Output the full listing below exactly.

....

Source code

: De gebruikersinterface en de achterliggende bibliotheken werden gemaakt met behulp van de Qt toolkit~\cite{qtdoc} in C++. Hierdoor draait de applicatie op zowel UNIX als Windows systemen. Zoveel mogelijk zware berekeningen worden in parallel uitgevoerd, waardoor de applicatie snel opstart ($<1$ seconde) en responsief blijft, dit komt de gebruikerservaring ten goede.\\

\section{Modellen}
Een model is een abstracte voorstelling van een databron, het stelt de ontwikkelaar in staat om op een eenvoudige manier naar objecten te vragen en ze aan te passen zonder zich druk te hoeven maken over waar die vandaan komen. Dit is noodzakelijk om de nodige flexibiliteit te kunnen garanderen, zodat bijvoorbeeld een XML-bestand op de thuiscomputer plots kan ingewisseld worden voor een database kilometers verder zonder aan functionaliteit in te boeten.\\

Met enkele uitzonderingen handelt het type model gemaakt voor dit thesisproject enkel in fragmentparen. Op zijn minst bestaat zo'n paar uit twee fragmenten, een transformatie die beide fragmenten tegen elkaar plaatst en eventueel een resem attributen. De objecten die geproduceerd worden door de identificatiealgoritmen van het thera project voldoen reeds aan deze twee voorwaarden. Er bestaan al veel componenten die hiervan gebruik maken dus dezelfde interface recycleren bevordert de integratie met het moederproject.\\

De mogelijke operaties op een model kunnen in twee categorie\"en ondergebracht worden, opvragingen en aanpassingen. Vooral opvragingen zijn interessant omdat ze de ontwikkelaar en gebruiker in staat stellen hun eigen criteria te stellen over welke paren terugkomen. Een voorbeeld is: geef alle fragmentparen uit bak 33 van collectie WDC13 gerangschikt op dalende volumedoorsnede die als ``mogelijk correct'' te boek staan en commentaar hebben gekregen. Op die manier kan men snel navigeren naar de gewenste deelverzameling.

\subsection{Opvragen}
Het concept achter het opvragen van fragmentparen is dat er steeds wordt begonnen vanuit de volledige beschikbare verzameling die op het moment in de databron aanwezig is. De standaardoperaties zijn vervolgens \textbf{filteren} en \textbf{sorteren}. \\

....

[Task output]
Source code

: De gebruikersinterface en de achterliggende bibliotheken werden gemaakt met behulp van de Qt toolkit~\cite{qtdoc} in C++. Hierdoor draait de applicatie op zowel UNIX als Windows systemen. Zoveel mogelijk zware berekeningen worden in parallel uitgevoerd, waardoor de applicatie snel opstart ($<1$ seconde) en responsief blijft, dit komt de gebruikerservaring ten goede.\\

\section{Modellen}
Een model is een abstracte voorstelling van een databron, het stelt de ontwikkelaar in staat om op een eenvoudige manier naar objecten te vragen en ze aan te passen zonder zich druk te hoeven maken over waar die vandaan komen. Dit is noodzakelijk om de nodige flexibiliteit te kunnen garanderen, zodat bijvoorbeeld een XML-bestand op de thuiscomputer plots kan ingewisseld worden voor een database kilometers verder zonder aan functionaliteit in te boeten.\\

Met enkele uitzonderingen handelt het type model gemaakt voor dit thesisproject enkel in fragmentparen. Op zijn minst bestaat zo'n paar uit twee fragmenten, een transformatie die beide fragmenten tegen elkaar plaatst en eventueel een resem attributen. De objecten die geproduceerd worden door de identificatiealgoritmen van het thera project voldoen reeds aan deze twee voorwaarden. Er bestaan al veel componenten die hiervan gebruik maken dus dezelfde interface recycleren bevordert de integratie met het moederproject.\\

De mogelijke operaties op een model kunnen in twee categorie\"en ondergebracht worden, opvragingen en aanpassingen. Vooral opvragingen zijn interessant omdat ze de ontwikkelaar en gebruiker in staat stellen hun eigen criteria te stellen over welke paren terugkomen. Een voorbeeld is: geef alle fragmentparen uit bak 33 van collectie WDC13 gerangschikt op dalende volumedoorsnede die als ``mogelijk correct'' te boek staan en commentaar hebben gekregen. Op die manier kan men snel navigeren naar de gewenste deelverzameling.

\subsection{Opvragen}
Het concept achter het opvragen van fragmentparen is dat er steeds wordt begonnen vanuit de volledige beschikbare verzameling die op het moment in de databron aanwezig is. De standaardoperaties zijn vervolgens \textbf{filteren} en \textbf{sorteren}. \\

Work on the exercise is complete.